— Problem requirements —
Repeat only the lines below from the one containing "当然，在实际操作过程中，也有" through the one containing "说到这里，不得不提一下意大利", inclusive, exactly as written.

======== Records shown

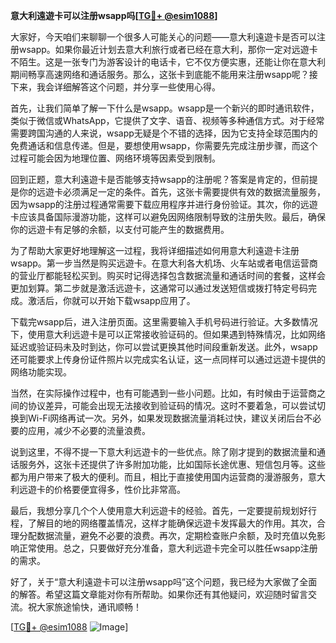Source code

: **意大利遠遊卡可以注册wsapp吗[[TG💪+ @esim1088](https://t.me/s/esim1088)]**

大家好，今天咱们来聊聊一个很多人可能关心的问题——意大利遠遊卡是否可以注册wsapp。如果你最近计划去意大利旅行或者已经在意大利，那你一定对远遊卡不陌生。这是一张专门为游客设计的电话卡，它不仅方便实惠，还能让你在意大利期间畅享高速网络和通话服务。那么，这张卡到底能不能用来注册wsapp呢？接下来，我会详细解答这个问题，并分享一些使用心得。

首先，让我们简单了解一下什么是wsapp。wsapp是一个新兴的即时通讯软件，类似于微信或WhatsApp，它提供了文字、语音、视频等多种通信方式。对于经常需要跨国沟通的人来说，wsapp无疑是个不错的选择，因为它支持全球范围内的免费通话和信息传递。但是，要想使用wsapp，你需要先完成注册步骤，而这个过程可能会因为地理位置、网络环境等因素受到限制。

回到正题，意大利遠遊卡是否能够支持wsapp的注册呢？答案是肯定的，但前提是你的远遊卡必须满足一定的条件。首先，这张卡需要提供有效的数据流量服务，因为wsapp的注册过程通常需要下载应用程序并进行身份验证。其次，你的远遊卡应该具备国际漫游功能，这样可以避免因网络限制导致的注册失败。最后，确保你的远遊卡有足够的余额，以支付可能产生的数据费用。

为了帮助大家更好地理解这一过程，我将详细描述如何用意大利遠遊卡注册wsapp。第一步当然是购买远遊卡。在意大利各大机场、火车站或者电信运营商的营业厅都能轻松买到。购买时记得选择包含数据流量和通话时间的套餐，这样会更加划算。第二步就是激活远遊卡，这通常可以通过发送短信或拨打特定号码完成。激活后，你就可以开始下载wsapp应用了。

下载完wsapp后，进入注册页面。这里需要输入手机号码进行验证。大多数情况下，使用意大利远遊卡是可以正常接收验证码的。但如果遇到特殊情况，比如网络延迟或验证码未及时到达，你可以尝试更换其他时间段重新发送。此外，wsapp还可能要求上传身份证件照片以完成实名认证，这一点同样可以通过远遊卡提供的网络功能实现。

当然，在实际操作过程中，也有可能遇到一些小问题。比如，有时候由于运营商之间的协议差异，可能会出现无法接收到验证码的情况。这时不要着急，可以尝试切换到Wi-Fi网络再试一次。另外，如果发现数据流量消耗过快，建议关闭后台不必要的应用，减少不必要的流量浪费。

说到这里，不得不提一下意大利远遊卡的一些优点。除了刚才提到的数据流量和通话服务外，这张卡还提供了许多附加功能，比如国际长途优惠、短信包月等。这些都为用户带来了极大的便利。而且，相比于直接使用国内运营商的漫游服务，意大利远遊卡的价格要便宜得多，性价比非常高。

最后，我想分享几个个人使用意大利远遊卡的经验。首先，一定要提前规划好行程，了解目的地的网络覆盖情况，这样才能确保远遊卡发挥最大的作用。其次，合理分配数据流量，避免不必要的浪费。再次，定期检查账户余额，及时充值以免影响正常使用。总之，只要做好充分准备，意大利远遊卡完全可以胜任wsapp注册的需求。

好了，关于“意大利遠遊卡可以注册wsapp吗”这个问题，我已经为大家做了全面的解答。希望这篇文章能对你有所帮助。如果你还有其他疑问，欢迎随时留言交流。祝大家旅途愉快，通讯顺畅！

[[TG💪+ @esim1088](https://t.me/s/esim1088) ![Image](https://i.postimg.cc/4NQfJmqS/Snipaste-2025-05-13-00-14-12.png)]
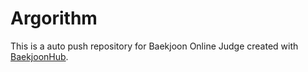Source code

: # Argorithm
This is a auto push repository for Baekjoon Online Judge created with [BaekjoonHub](https://github.com/BaekjoonHub/BaekjoonHub).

================

— Written solution —
当然，在实际操作过程中，也有可能遇到一些小问题。比如，有时候由于运营商之间的协议差异，可能会出现无法接收到验证码的情况。这时不要着急，可以尝试切换到Wi-Fi网络再试一次。另外，如果发现数据流量消耗过快，建议关闭后台不必要的应用，减少不必要的流量浪费。

说到这里，不得不提一下意大利远遊卡的一些优点。除了刚才提到的数据流量和通话服务外，这张卡还提供了许多附加功能，比如国际长途优惠、短信包月等。这些都为用户带来了极大的便利。而且，相比于直接使用国内运营商的漫游服务，意大利远遊卡的价格要便宜得多，性价比非常高。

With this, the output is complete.